## Material supplied:

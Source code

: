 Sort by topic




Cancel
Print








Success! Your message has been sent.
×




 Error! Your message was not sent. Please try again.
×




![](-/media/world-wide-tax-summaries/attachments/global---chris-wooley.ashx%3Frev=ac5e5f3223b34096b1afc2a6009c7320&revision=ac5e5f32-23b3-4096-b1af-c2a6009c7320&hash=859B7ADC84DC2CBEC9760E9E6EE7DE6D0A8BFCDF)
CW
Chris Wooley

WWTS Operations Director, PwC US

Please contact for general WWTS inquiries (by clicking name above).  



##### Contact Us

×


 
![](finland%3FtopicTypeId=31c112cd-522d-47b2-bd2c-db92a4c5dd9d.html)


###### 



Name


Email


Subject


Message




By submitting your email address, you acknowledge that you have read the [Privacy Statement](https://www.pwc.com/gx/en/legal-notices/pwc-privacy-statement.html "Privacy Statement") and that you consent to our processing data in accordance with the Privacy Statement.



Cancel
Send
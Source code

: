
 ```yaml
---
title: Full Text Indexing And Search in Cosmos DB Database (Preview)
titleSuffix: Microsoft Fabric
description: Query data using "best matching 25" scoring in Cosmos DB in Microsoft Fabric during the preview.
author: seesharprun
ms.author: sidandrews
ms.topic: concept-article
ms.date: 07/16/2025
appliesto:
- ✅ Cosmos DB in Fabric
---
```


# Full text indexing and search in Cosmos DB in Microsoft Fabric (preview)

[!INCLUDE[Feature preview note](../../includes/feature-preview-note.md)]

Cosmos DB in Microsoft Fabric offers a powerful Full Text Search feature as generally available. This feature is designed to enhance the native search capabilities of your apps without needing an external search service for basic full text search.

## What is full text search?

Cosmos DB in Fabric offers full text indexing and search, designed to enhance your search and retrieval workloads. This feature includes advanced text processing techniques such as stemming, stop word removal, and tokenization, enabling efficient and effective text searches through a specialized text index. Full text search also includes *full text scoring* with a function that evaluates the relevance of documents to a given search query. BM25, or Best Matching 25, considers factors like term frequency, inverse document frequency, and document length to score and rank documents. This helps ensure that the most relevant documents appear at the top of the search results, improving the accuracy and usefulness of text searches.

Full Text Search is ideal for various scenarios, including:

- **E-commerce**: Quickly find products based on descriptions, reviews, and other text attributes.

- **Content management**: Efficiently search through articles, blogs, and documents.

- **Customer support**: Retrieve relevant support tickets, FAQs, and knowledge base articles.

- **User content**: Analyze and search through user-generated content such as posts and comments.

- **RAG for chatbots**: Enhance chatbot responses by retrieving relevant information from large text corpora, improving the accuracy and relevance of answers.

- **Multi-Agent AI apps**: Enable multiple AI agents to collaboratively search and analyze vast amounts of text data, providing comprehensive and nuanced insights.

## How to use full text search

## Work instruction:
Show all lines from the listing above in which "includes" appears.

## Solution to this exercise:
[!INCLUDE[Feature preview note](../../includes/feature-preview-note.md)]
Cosmos DB in Fabric offers full text indexing and search, designed to enhance your search and retrieval workloads. This feature includes advanced text processing techniques such as stemming, stop word removal, and tokenization, enabling efficient and effective text searches through a specialized text index. Full text search also includes *full text scoring* with a function that evaluates the relevance of documents to a given search query. BM25, or Best Matching 25, considers factors like term frequency, inverse document frequency, and document length to score and rank documents. This helps ensure that the most relevant documents appear at the top of the search results, improving the accuracy and usefulness of text searches.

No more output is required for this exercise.